CD47 is a “don’t eat me signal”45, that interacts with dendritic cells and macrophages, and can be upregulated and overexpressed in tumours to avoid phagocytosis and identification by the immune system. Single-Regulatory-Protein-α (SIRPα) is a ligand that binds and antagonizes CD47, blocking the evasion from the immune response and phagocytosis. Exosomes, tagged with SIRPα, have been used as a therapy to inhibit cancer immune evasion, and this treatment both in vitro and in vivo lead to an innate and adaptive anti-tumour response, increasing tumour cell phagocytosis and clearance45. Other efforts to inhibit tumour growth include inducing apoptosis selectively in cancer cells, which has been effective in vitro using exosome delivered mutant versions of survivin that induces mitochondrial apoptosis cascades in recipient cells41.

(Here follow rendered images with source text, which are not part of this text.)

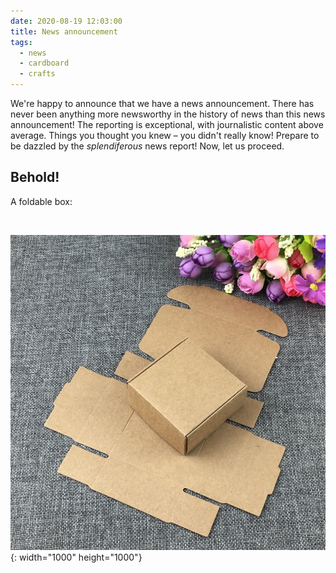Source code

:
 ```yaml
---
date: 2020-08-19 12:03:00
title: News announcement
tags:
  - news
  - cardboard
  - crafts
---
```


We're happy to announce that we have a news announcement. There has never been anything more newsworthy in the history of news than this news announcement\! The reporting is exceptional, with journalistic content above average. Things you thought you knew – you didn't really know\! Prepare to be dazzled by the *splendiferous* news report\! Now, let us proceed.

## Behold\!

A foldable box:

&nbsp;

![](/uploads/news-announcement/box-template.jpg){: width="1000" height="1000"}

The growing interest in the use of exosomes as a delivery mechanism has some limitations, including concerns about bio-distribution, minimal localised tumour accumulation and rapid clearance of intravenously administered exosomes that was seen in mouse models46. To reduce host immune-clearance of exosomes, Tian et. al. hypothesised that exosomes used for drug administration should be derived from immune cells, such as dendritic cells, to minimise immune-recognition of exogenously administered exosomes44. While exogenous exosomes may be cleared by the immune system, some research hopes to use exosomes for therapeutic intervention in cancer, by way of inoculation, developing exosome-based cancer vaccines10, which relies on the host immune recognition, and clearance and response to the exosomes containing inert tumour nucleic acids47. The most novel of such methods is an exosome-based tumour capturing mechanism called “M-Trap”, using a peritoneally implanted scaffolding device embedded with tumour-attracting exosomes to capture metastatic tumour cells in the peritoneal cavity, which has been efficacious in reducing metastases in murine models of ovarian cancer48. However, until exosomes can be safely constructed, with low immunogenicity and clearance rates, and administered with preferential accumulation in cancer cells in human models, their use in the clinical setting remains foreseeable, but in the future42.
CONCLUSION: A FRESH AND INTRIGUING OUTLOOK FOR EXOSOMES
The remaining unknowns concerning the physiological role of exosomes in health and their dysfunction in disease still requires elucidation. However, the discovery and characterisation of exosomes in relation to tumour progression and metastases has profound scientific, therapeutic and clinical significance. Once the heterogeneous pools of exosomes found in bodily fluids are characterised, identified, and isolated with confidence and replicable rigor49, and clearance mechanisms of exosomes are controlled for, the vast potential for the continued understanding of carcinogenesis and tumour metastases can be tackled with exosomal screening, diagnostic and prognostic tests, and targeted drug delivery47.